--- Supplied material ---
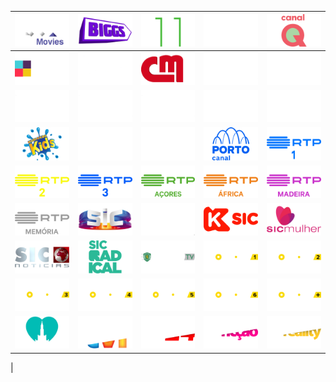 | ![](https://raw.githubusercontent.com/RevGear/logo/master/Countries/PT/AXNMovies.png)| ![](https://raw.githubusercontent.com/RevGear/logo/master/Countries/PT/Biggs.png)| ![](https://raw.githubusercontent.com/RevGear/logo/master/Countries/PT/Canal11.png)| ![](https://raw.githubusercontent.com/RevGear/logo/master/Countries/PT/CanalNos.png)| ![](https://raw.githubusercontent.com/RevGear/logo/master/Countries/PT/CanalQ.png)| 
|:---:|:---:|:---:|:---:|:---:| 
| ![](https://raw.githubusercontent.com/RevGear/logo/master/Countries/PT/CasaeCozinha.png)| ![](https://raw.githubusercontent.com/RevGear/logo/master/Countries/PT/CineMundo.png)| ![](https://raw.githubusercontent.com/RevGear/logo/master/Countries/PT/CMTV.png)| ![](https://raw.githubusercontent.com/RevGear/logo/master/Countries/PT/ElevenSports1.png)| ![](https://raw.githubusercontent.com/RevGear/logo/master/Countries/PT/ElevenSports2.png)| 
| ![](https://raw.githubusercontent.com/RevGear/logo/master/Countries/PT/ElevenSports3.png)| ![](https://raw.githubusercontent.com/RevGear/logo/master/Countries/PT/ElevenSports4.png)| ![](https://raw.githubusercontent.com/RevGear/logo/master/Countries/PT/ElevenSports5.png)| ![](https://raw.githubusercontent.com/RevGear/logo/master/Countries/PT/ElevenSports6.png)| ![](https://raw.githubusercontent.com/RevGear/logo/master/Countries/PT/GloboNow.png)| 
| ![](https://raw.githubusercontent.com/RevGear/logo/master/Countries/PT/KuriakosKids.png)| ![](https://raw.githubusercontent.com/RevGear/logo/master/Countries/PT/NosStudios.png)| ![](https://raw.githubusercontent.com/RevGear/logo/master/Countries/PT/Odisseia.png)| ![](https://raw.githubusercontent.com/RevGear/logo/master/Countries/PT/PortoCanal.png)| ![](https://raw.githubusercontent.com/RevGear/logo/master/Countries/PT/RTP1.png)| 
| ![](https://raw.githubusercontent.com/RevGear/logo/master/Countries/PT/RTP2.png)| ![](https://raw.githubusercontent.com/RevGear/logo/master/Countries/PT/RTP3.png)| ![](https://raw.githubusercontent.com/RevGear/logo/master/Countries/PT/RTPAcores.png)| ![](https://raw.githubusercontent.com/RevGear/logo/master/Countries/PT/RTPAfrica.png)| ![](https://raw.githubusercontent.com/RevGear/logo/master/Countries/PT/RTPMadeira.png)| 
| ![](https://raw.githubusercontent.com/RevGear/logo/master/Countries/PT/RTPMemoria.png)| ![](https://raw.githubusercontent.com/RevGear/logo/master/Countries/PT/SIC.png)| ![](https://raw.githubusercontent.com/RevGear/logo/master/Countries/PT/SICCaras.png)| ![](https://raw.githubusercontent.com/RevGear/logo/master/Countries/PT/SICK.png)| ![](https://raw.githubusercontent.com/RevGear/logo/master/Countries/PT/SICMulher.png)| 
| ![](https://raw.githubusercontent.com/RevGear/logo/master/Countries/PT/SICNoticias.png)| ![](https://raw.githubusercontent.com/RevGear/logo/master/Countries/PT/SICRadical.png)| ![](https://raw.githubusercontent.com/RevGear/logo/master/Countries/PT/SportingTV.png)| ![](https://raw.githubusercontent.com/RevGear/logo/master/Countries/PT/SportTV1.png)| ![](https://raw.githubusercontent.com/RevGear/logo/master/Countries/PT/SportTV2.png)| 
| ![](https://raw.githubusercontent.com/RevGear/logo/master/Countries/PT/SportTV3.png)| ![](https://raw.githubusercontent.com/RevGear/logo/master/Countries/PT/SportTV4.png)| ![](https://raw.githubusercontent.com/RevGear/logo/master/Countries/PT/SportTV5.png)| ![](https://raw.githubusercontent.com/RevGear/logo/master/Countries/PT/SportTV6.png)| ![](https://raw.githubusercontent.com/RevGear/logo/master/Countries/PT/SportTVPlus.png)| 
| ![](https://raw.githubusercontent.com/RevGear/logo/master/Countries/PT/TVFatima.png)| ![](https://raw.githubusercontent.com/RevGear/logo/master/Countries/PT/TVI.png)| ![](https://raw.githubusercontent.com/RevGear/logo/master/Countries/PT/TVI24.png)| ![](https://raw.githubusercontent.com/RevGear/logo/master/Countries/PT/TVIFiccao.png)| ![](https://raw.githubusercontent.com/RevGear/logo/master/Countries/PT/TVIReality.png)| 
 |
---
What the exercise asks:
Whatever pictures the entries contain, omit them, and write the rest out exactly.

Final answer:
 | ![](https://raw.githubusercontent.com/RevGear/logo/master/Countries/PT/AXNMovies.png)| ![](https://raw.githubusercontent.com/RevGear/logo/master/Countries/PT/Biggs.png)| ![](https://raw.githubusercontent.com/RevGear/logo/master/Countries/PT/Canal11.png)| ![](https://raw.githubusercontent.com/RevGear/logo/master/Countries/PT/CanalNos.png)| ![](https://raw.githubusercontent.com/RevGear/logo/master/Countries/PT/CanalQ.png)| 
|:---:|:---:|:---:|:---:|:---:| 
| ![](https://raw.githubusercontent.com/RevGear/logo/master/Countries/PT/CasaeCozinha.png)| ![](https://raw.githubusercontent.com/RevGear/logo/master/Countries/PT/CineMundo.png)| ![](https://raw.githubusercontent.com/RevGear/logo/master/Countries/PT/CMTV.png)| ![](https://raw.githubusercontent.com/RevGear/logo/master/Countries/PT/ElevenSports1.png)| ![](https://raw.githubusercontent.com/RevGear/logo/master/Countries/PT/ElevenSports2.png)| 
| ![](https://raw.githubusercontent.com/RevGear/logo/master/Countries/PT/ElevenSports3.png)| ![](https://raw.githubusercontent.com/RevGear/logo/master/Countries/PT/ElevenSports4.png)| ![](https://raw.githubusercontent.com/RevGear/logo/master/Countries/PT/ElevenSports5.png)| ![](https://raw.githubusercontent.com/RevGear/logo/master/Countries/PT/ElevenSports6.png)| ![](https://raw.githubusercontent.com/RevGear/logo/master/Countries/PT/GloboNow.png)| 
| ![](https://raw.githubusercontent.com/RevGear/logo/master/Countries/PT/KuriakosKids.png)| ![](https://raw.githubusercontent.com/RevGear/logo/master/Countries/PT/NosStudios.png)| ![](https://raw.githubusercontent.com/RevGear/logo/master/Countries/PT/Odisseia.png)| ![](https://raw.githubusercontent.com/RevGear/logo/master/Countries/PT/PortoCanal.png)| ![](https://raw.githubusercontent.com/RevGear/logo/master/Countries/PT/RTP1.png)| 
| ![](https://raw.githubusercontent.com/RevGear/logo/master/Countries/PT/RTP2.png)| ![](https://raw.githubusercontent.com/RevGear/logo/master/Countries/PT/RTP3.png)| ![](https://raw.githubusercontent.com/RevGear/logo/master/Countries/PT/RTPAcores.png)| ![](https://raw.githubusercontent.com/RevGear/logo/master/Countries/PT/RTPAfrica.png)| ![](https://raw.githubusercontent.com/RevGear/logo/master/Countries/PT/RTPMadeira.png)| 
| ![](https://raw.githubusercontent.com/RevGear/logo/master/Countries/PT/RTPMemoria.png)| ![](https://raw.githubusercontent.com/RevGear/logo/master/Countries/PT/SIC.png)| ![](https://raw.githubusercontent.com/RevGear/logo/master/Countries/PT/SICCaras.png)| ![](https://raw.githubusercontent.com/RevGear/logo/master/Countries/PT/SICK.png)| ![](https://raw.githubusercontent.com/RevGear/logo/master/Countries/PT/SICMulher.png)| 
| ![](https://raw.githubusercontent.com/RevGear/logo/master/Countries/PT/SICNoticias.png)| ![](https://raw.githubusercontent.com/RevGear/logo/master/Countries/PT/SICRadical.png)| ![](https://raw.githubusercontent.com/RevGear/logo/master/Countries/PT/SportingTV.png)| ![](https://raw.githubusercontent.com/RevGear/logo/master/Countries/PT/SportTV1.png)| ![](https://raw.githubusercontent.com/RevGear/logo/master/Countries/PT/SportTV2.png)| 
| ![](https://raw.githubusercontent.com/RevGear/logo/master/Countries/PT/SportTV3.png)| ![](https://raw.githubusercontent.com/RevGear/logo/master/Countries/PT/SportTV4.png)| ![](https://raw.githubusercontent.com/RevGear/logo/master/Countries/PT/SportTV5.png)| ![](https://raw.githubusercontent.com/RevGear/logo/master/Countries/PT/SportTV6.png)| ![](https://raw.githubusercontent.com/RevGear/logo/master/Countries/PT/SportTVPlus.png)| 
| ![](https://raw.githubusercontent.com/RevGear/logo/master/Countries/PT/TVFatima.png)| ![](https://raw.githubusercontent.com/RevGear/logo/master/Countries/PT/TVI.png)| ![](https://raw.githubusercontent.com/RevGear/logo/master/Countries/PT/TVI24.png)| ![](https://raw.githubusercontent.com/RevGear/logo/master/Countries/PT/TVIFiccao.png)| ![](https://raw.githubusercontent.com/RevGear/logo/master/Countries/PT/TVIReality.png)| 
 |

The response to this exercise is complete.